ACTIVITY =>
The response should consist of every record, reproduced exactly.
________________________
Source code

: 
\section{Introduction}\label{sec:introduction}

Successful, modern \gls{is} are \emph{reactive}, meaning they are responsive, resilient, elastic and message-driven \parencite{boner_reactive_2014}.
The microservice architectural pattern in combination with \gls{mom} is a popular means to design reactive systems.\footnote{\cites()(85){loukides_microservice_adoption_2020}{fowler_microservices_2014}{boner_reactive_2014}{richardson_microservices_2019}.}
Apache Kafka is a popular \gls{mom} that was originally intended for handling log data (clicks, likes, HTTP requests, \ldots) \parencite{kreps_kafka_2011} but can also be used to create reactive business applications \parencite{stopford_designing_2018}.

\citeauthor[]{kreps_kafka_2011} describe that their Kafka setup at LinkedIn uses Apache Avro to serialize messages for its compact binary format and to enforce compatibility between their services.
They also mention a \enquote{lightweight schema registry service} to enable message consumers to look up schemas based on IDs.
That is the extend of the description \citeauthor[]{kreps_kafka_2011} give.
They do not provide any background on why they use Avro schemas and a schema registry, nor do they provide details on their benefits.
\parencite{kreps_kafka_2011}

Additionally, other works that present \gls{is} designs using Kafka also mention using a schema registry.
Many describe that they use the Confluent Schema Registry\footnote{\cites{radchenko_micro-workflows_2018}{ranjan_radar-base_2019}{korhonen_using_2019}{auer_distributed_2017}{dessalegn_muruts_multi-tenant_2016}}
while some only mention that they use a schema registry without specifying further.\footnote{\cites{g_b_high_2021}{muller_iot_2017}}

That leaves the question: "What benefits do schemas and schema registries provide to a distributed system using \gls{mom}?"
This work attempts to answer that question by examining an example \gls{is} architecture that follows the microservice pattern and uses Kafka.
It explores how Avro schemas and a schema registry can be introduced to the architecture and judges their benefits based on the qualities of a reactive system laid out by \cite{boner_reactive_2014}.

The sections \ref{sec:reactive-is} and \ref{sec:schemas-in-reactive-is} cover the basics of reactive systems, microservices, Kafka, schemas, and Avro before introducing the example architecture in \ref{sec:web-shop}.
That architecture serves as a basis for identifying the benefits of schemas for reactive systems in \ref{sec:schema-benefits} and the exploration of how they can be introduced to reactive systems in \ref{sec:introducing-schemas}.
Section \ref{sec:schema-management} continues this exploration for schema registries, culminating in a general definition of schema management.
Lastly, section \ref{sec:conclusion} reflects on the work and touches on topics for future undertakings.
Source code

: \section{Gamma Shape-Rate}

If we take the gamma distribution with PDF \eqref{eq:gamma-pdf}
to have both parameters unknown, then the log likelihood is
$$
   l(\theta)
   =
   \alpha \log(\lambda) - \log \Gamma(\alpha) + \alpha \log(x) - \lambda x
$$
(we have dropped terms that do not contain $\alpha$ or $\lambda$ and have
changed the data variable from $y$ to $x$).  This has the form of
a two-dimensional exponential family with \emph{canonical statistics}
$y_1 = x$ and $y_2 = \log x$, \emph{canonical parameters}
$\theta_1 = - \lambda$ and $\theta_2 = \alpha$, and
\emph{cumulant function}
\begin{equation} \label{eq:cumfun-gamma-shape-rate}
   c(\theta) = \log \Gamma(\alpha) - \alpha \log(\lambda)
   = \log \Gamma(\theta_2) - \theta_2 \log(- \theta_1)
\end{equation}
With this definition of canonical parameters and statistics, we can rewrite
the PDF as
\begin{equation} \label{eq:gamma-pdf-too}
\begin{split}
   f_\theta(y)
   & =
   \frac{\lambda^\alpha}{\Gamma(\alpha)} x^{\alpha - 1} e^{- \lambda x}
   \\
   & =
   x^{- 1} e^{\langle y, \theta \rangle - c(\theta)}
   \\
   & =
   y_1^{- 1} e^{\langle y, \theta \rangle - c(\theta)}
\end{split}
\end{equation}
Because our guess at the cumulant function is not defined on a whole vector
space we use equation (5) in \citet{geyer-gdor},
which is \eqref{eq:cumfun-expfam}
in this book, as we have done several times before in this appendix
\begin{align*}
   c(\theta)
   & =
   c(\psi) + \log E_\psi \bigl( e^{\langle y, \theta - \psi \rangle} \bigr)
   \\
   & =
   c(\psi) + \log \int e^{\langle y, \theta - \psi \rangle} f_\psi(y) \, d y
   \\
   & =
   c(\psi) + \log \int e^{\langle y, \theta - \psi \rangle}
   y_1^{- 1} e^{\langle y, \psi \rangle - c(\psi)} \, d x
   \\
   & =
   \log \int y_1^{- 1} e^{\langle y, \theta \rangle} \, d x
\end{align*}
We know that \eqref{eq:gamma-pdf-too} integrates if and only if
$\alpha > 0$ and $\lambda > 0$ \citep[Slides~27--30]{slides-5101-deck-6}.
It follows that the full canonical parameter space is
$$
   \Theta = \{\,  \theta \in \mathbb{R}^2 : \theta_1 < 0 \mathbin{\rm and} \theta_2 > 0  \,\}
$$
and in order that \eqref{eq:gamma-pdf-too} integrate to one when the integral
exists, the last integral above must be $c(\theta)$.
________________________
ANSWER BOX =>
Source code

: 
\section{Introduction}\label{sec:introduction}

Successful, modern \gls{is} are \emph{reactive}, meaning they are responsive, resilient, elastic and message-driven \parencite{boner_reactive_2014}.
The microservice architectural pattern in combination with \gls{mom} is a popular means to design reactive systems.\footnote{\cites()(85){loukides_microservice_adoption_2020}{fowler_microservices_2014}{boner_reactive_2014}{richardson_microservices_2019}.}
Apache Kafka is a popular \gls{mom} that was originally intended for handling log data (clicks, likes, HTTP requests, \ldots) \parencite{kreps_kafka_2011} but can also be used to create reactive business applications \parencite{stopford_designing_2018}.

\citeauthor[]{kreps_kafka_2011} describe that their Kafka setup at LinkedIn uses Apache Avro to serialize messages for its compact binary format and to enforce compatibility between their services.
They also mention a \enquote{lightweight schema registry service} to enable message consumers to look up schemas based on IDs.
That is the extend of the description \citeauthor[]{kreps_kafka_2011} give.
They do not provide any background on why they use Avro schemas and a schema registry, nor do they provide details on their benefits.
\parencite{kreps_kafka_2011}

Additionally, other works that present \gls{is} designs using Kafka also mention using a schema registry.
Many describe that they use the Confluent Schema Registry\footnote{\cites{radchenko_micro-workflows_2018}{ranjan_radar-base_2019}{korhonen_using_2019}{auer_distributed_2017}{dessalegn_muruts_multi-tenant_2016}}
while some only mention that they use a schema registry without specifying further.\footnote{\cites{g_b_high_2021}{muller_iot_2017}}

That leaves the question: "What benefits do schemas and schema registries provide to a distributed system using \gls{mom}?"
This work attempts to answer that question by examining an example \gls{is} architecture that follows the microservice pattern and uses Kafka.
It explores how Avro schemas and a schema registry can be introduced to the architecture and judges their benefits based on the qualities of a reactive system laid out by \cite{boner_reactive_2014}.

The sections \ref{sec:reactive-is} and \ref{sec:schemas-in-reactive-is} cover the basics of reactive systems, microservices, Kafka, schemas, and Avro before introducing the example architecture in \ref{sec:web-shop}.
That architecture serves as a basis for identifying the benefits of schemas for reactive systems in \ref{sec:schema-benefits} and the exploration of how they can be introduced to reactive systems in \ref{sec:introducing-schemas}.
Section \ref{sec:schema-management} continues this exploration for schema registries, culminating in a general definition of schema management.
Lastly, section \ref{sec:conclusion} reflects on the work and touches on topics for future undertakings.
Source code

: \section{Gamma Shape-Rate}

If we take the gamma distribution with PDF \eqref{eq:gamma-pdf}
to have both parameters unknown, then the log likelihood is
$$
   l(\theta)
   =
   \alpha \log(\lambda) - \log \Gamma(\alpha) + \alpha \log(x) - \lambda x
$$
(we have dropped terms that do not contain $\alpha$ or $\lambda$ and have
changed the data variable from $y$ to $x$).  This has the form of
a two-dimensional exponential family with \emph{canonical statistics}
$y_1 = x$ and $y_2 = \log x$, \emph{canonical parameters}
$\theta_1 = - \lambda$ and $\theta_2 = \alpha$, and
\emph{cumulant function}
\begin{equation} \label{eq:cumfun-gamma-shape-rate}
   c(\theta) = \log \Gamma(\alpha) - \alpha \log(\lambda)
   = \log \Gamma(\theta_2) - \theta_2 \log(- \theta_1)
\end{equation}
With this definition of canonical parameters and statistics, we can rewrite
the PDF as
\begin{equation} \label{eq:gamma-pdf-too}
\begin{split}
   f_\theta(y)
   & =
   \frac{\lambda^\alpha}{\Gamma(\alpha)} x^{\alpha - 1} e^{- \lambda x}
   \\
   & =
   x^{- 1} e^{\langle y, \theta \rangle - c(\theta)}
   \\
   & =
   y_1^{- 1} e^{\langle y, \theta \rangle - c(\theta)}
\end{split}
\end{equation}
Because our guess at the cumulant function is not defined on a whole vector
space we use equation (5) in \citet{geyer-gdor},
which is \eqref{eq:cumfun-expfam}
in this book, as we have done several times before in this appendix
\begin{align*}
   c(\theta)
   & =
   c(\psi) + \log E_\psi \bigl( e^{\langle y, \theta - \psi \rangle} \bigr)
   \\
   & =
   c(\psi) + \log \int e^{\langle y, \theta - \psi \rangle} f_\psi(y) \, d y
   \\
   & =
   c(\psi) + \log \int e^{\langle y, \theta - \psi \rangle}
   y_1^{- 1} e^{\langle y, \psi \rangle - c(\psi)} \, d x
   \\
   & =
   \log \int y_1^{- 1} e^{\langle y, \theta \rangle} \, d x
\end{align*}
We know that \eqref{eq:gamma-pdf-too} integrates if and only if
$\alpha > 0$ and $\lambda > 0$ \citep[Slides~27--30]{slides-5101-deck-6}.
It follows that the full canonical parameter space is
$$
   \Theta = \{\,  \theta \in \mathbb{R}^2 : \theta_1 < 0 \mathbin{\rm and} \theta_2 > 0  \,\}
$$
and in order that \eqref{eq:gamma-pdf-too} integrate to one when the integral
exists, the last integral above must be $c(\theta)$.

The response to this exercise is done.